So, back in the early 80s, a German man named Ingo Nowotny started up a record label called Metal Enterprises. It originally just printed some licensed (or perhaps unlicensed) versions of foreign releases. It managed to get some real money in when they put out albums by the German band Böhse Onkelz, who were one of Germany's best-selling indie rock acts at the time. They used these to record some downright strange albums, including albums that were straight-up just heavy metal covers of pop, folk, and funk songs.
Now, that's not what's exactly interesting nor are these the purpose of this post. What is interesting is their fake albums. Using what I assume is a group of in-house musicians, they recorded several albums that they then put out as the "second" album of several of the groups they had on their license - and these albums sounded almost nothing like the original bands. Godzilla went from passable heavy metal to some combination of rock and reggae. Thrash Queen went from badly-produced but decent speed metal to thrash metal with an indescribably operatic/howling lead singer that could barely pronounce her English lyrics. Killer Fox went from middle-of-the-road metal to what one person described as "if The Residents had made a Sci-fi concept Metal album." And my favorite conversion would have to be Fucker, whose first album was hardcore punk headed by a black guy that contained anti-racist lyrics but whose second "album" was white power Oi.
I've personally never seen anything like it - even the "fake albums" from Cobra Records were fantastic and didn't pretend to be a different band. Here's some examples of the fake bands in question.
If anything it sounds kinda like they were doing tax scam records.
http://www.poo poo-fi.com/interviews/AaronMilenski
quote: S-F: Could you define what a tax scam release is?
AM: In 1976, some record label executives discovered that it was possible to create an entire label as a subsidiary to the major label, and to write it off as a huge tax loss to help the “real” label remain profitable. The idea was that a large number of albums (for instance, Tiger Lily and Guinness released almost 100 records each in just under two years) would be on the new label, and the entire batch (ie, every copy of all of the records) would be listed as unsold. They would probably list something like 10,000 copies pressed of each record, even though it’s possible that they pressed up only a few hundred or so. The ones they pressed were never even attempted to be sold; they were sent as promos and dumped into warehouses with cutouts.
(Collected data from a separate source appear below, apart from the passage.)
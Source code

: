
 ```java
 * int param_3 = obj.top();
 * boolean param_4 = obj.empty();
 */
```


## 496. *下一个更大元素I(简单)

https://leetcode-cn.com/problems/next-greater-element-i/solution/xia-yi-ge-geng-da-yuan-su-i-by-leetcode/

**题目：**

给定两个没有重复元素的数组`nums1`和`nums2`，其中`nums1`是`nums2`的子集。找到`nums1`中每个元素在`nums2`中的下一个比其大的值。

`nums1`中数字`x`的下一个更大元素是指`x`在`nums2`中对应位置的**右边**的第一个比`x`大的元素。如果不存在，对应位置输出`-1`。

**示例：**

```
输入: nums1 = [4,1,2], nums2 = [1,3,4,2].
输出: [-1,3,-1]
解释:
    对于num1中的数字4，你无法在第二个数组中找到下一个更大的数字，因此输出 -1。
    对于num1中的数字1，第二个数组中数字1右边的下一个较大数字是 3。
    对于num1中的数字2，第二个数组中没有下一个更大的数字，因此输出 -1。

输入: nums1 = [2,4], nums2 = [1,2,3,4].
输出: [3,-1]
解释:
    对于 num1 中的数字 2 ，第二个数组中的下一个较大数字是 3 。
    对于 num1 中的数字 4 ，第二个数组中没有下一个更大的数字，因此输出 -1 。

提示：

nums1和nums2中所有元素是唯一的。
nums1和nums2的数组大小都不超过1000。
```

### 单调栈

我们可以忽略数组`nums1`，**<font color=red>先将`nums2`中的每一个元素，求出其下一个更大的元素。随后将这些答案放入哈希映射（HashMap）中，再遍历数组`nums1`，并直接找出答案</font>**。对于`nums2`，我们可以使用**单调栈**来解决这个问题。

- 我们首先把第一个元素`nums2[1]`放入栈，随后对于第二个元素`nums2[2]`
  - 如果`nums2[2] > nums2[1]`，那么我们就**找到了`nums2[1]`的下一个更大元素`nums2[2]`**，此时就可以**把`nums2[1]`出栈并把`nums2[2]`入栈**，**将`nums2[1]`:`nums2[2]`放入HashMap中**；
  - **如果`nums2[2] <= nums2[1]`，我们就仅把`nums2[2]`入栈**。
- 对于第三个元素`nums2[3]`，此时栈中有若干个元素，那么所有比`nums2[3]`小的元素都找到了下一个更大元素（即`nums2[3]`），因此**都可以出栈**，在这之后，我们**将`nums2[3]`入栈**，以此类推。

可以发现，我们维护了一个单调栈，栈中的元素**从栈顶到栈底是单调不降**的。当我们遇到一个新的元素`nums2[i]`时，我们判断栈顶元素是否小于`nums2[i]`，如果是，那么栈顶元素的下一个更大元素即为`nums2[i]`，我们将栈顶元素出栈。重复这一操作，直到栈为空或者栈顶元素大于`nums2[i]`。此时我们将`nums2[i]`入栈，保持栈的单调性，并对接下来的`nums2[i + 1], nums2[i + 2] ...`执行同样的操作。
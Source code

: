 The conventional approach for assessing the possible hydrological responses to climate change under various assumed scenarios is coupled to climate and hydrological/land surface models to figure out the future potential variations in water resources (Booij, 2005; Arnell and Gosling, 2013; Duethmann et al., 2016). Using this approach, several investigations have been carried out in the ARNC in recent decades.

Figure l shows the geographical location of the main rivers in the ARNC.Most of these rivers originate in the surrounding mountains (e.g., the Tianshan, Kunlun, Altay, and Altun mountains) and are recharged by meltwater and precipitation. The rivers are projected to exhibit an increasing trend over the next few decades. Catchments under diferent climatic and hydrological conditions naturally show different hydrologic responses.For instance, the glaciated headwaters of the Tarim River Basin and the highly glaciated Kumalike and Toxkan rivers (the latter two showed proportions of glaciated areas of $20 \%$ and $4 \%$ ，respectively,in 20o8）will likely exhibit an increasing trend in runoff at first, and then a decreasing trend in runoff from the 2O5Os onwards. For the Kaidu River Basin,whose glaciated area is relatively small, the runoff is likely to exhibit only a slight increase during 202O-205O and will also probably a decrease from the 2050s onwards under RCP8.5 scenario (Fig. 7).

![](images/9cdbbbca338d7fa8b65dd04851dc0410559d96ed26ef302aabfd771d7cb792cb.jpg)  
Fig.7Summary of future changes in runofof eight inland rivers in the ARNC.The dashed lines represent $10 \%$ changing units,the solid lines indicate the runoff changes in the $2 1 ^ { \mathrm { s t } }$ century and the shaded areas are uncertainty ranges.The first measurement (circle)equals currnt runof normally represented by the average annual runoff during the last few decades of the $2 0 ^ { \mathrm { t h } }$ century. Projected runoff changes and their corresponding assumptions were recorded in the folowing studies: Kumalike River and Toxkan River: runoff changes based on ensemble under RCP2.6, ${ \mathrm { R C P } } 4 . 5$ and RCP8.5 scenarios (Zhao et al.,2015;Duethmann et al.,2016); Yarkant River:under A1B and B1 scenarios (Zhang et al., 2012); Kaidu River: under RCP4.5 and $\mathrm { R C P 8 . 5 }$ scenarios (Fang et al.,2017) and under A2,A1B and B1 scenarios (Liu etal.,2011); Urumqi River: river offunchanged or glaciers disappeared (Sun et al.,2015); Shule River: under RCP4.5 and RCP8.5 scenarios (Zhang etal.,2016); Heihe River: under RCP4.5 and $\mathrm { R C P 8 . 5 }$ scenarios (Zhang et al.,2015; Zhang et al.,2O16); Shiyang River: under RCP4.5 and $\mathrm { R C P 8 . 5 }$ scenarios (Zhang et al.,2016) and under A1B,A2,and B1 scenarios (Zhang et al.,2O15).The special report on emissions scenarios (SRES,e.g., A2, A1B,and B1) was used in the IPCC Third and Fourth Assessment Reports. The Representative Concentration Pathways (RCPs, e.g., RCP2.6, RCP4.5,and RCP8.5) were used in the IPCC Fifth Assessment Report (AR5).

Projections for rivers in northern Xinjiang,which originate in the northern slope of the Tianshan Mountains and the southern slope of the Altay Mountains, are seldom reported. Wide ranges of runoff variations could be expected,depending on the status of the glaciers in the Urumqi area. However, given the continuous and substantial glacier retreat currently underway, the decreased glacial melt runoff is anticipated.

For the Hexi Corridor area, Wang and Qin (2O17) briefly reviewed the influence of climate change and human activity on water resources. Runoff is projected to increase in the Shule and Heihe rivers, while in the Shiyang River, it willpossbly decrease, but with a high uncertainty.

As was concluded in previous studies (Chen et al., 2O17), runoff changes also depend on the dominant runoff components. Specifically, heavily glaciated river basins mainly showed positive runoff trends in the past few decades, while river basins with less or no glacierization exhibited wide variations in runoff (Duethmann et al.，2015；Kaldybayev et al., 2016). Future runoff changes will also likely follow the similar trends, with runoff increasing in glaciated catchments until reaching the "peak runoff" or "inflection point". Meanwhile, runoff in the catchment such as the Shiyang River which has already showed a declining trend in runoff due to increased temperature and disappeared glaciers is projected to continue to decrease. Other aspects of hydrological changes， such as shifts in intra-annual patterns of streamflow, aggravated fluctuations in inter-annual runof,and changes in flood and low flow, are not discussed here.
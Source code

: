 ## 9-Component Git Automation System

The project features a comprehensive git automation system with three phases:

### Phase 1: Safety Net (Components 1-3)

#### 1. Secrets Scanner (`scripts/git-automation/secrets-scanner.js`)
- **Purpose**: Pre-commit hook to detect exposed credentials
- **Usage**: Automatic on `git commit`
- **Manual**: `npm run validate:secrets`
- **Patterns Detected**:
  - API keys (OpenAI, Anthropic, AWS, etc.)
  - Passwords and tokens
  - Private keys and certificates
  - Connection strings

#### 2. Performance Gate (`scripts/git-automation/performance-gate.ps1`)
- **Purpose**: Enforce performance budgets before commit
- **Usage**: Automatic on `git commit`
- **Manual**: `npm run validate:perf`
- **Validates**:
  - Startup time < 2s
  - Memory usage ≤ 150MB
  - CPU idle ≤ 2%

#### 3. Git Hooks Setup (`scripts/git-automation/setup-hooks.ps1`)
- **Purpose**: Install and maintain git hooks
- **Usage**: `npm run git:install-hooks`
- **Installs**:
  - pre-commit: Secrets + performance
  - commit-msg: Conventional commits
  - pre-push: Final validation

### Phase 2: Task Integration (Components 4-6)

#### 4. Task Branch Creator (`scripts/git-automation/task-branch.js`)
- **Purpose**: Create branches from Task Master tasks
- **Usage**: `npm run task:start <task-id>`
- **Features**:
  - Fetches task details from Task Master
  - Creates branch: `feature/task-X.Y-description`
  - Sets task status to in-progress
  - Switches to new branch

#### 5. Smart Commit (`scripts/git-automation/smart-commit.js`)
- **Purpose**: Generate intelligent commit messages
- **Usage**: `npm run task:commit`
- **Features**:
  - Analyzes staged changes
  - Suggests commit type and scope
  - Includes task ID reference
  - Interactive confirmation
Where this gets even more interesting is that in order to create 100 albums in just over a year’s time, the labels had to dig up everything they had in the vaults: demos, albums that were intended to be released but were not, tapes that were purchased from other labels, re-releases of albums that they had released on real labels under different names, stuff that was not ready to be released yet, etc. Many of these are clearly not finished or not properly mastered. The album covers follow a bare bones principle: a simple cover photo and a white back cover with a minimal amount of info (song titles, label info, maybe credits, though many of those are missing and/or fake.)
Apparently whatever loophole they discovered was closed by 1978 or so, as every one of these labels existed only in the years 1976–1978 (although it is suspected that the legit label B.T. Puppy, run by the Tokens, released about a dozen or so albums purposely at a loss in the early ‘70s, as there are many albums on that label that are very very rare, and the official word is that the small releases were “contractually obligated,” whatever that really means.)
Obviously, every one of these labels was associated with a larger label, but nobody knows the actual connections, except in the case of the most famous tax scam label, Tiger Lily, which was a subsidiary of Roulette, run by Morris Levy, who is known to have had connections to the Genovese crime family. The other very large tax scam label is Guinness (and Dellwood, which is another name for the same label), which released about 100 albums. Other known tax- scam labels are Tomorrow, Tribute, Illusion, Rocking Horse, and Crazy Cajun, and a few more are suspected. There is also one called “Album World,” which pulled the neat trick of giving every release a different “label” name, though they all had catalogue numbers that started with AW and all had the Album World address on the back cover.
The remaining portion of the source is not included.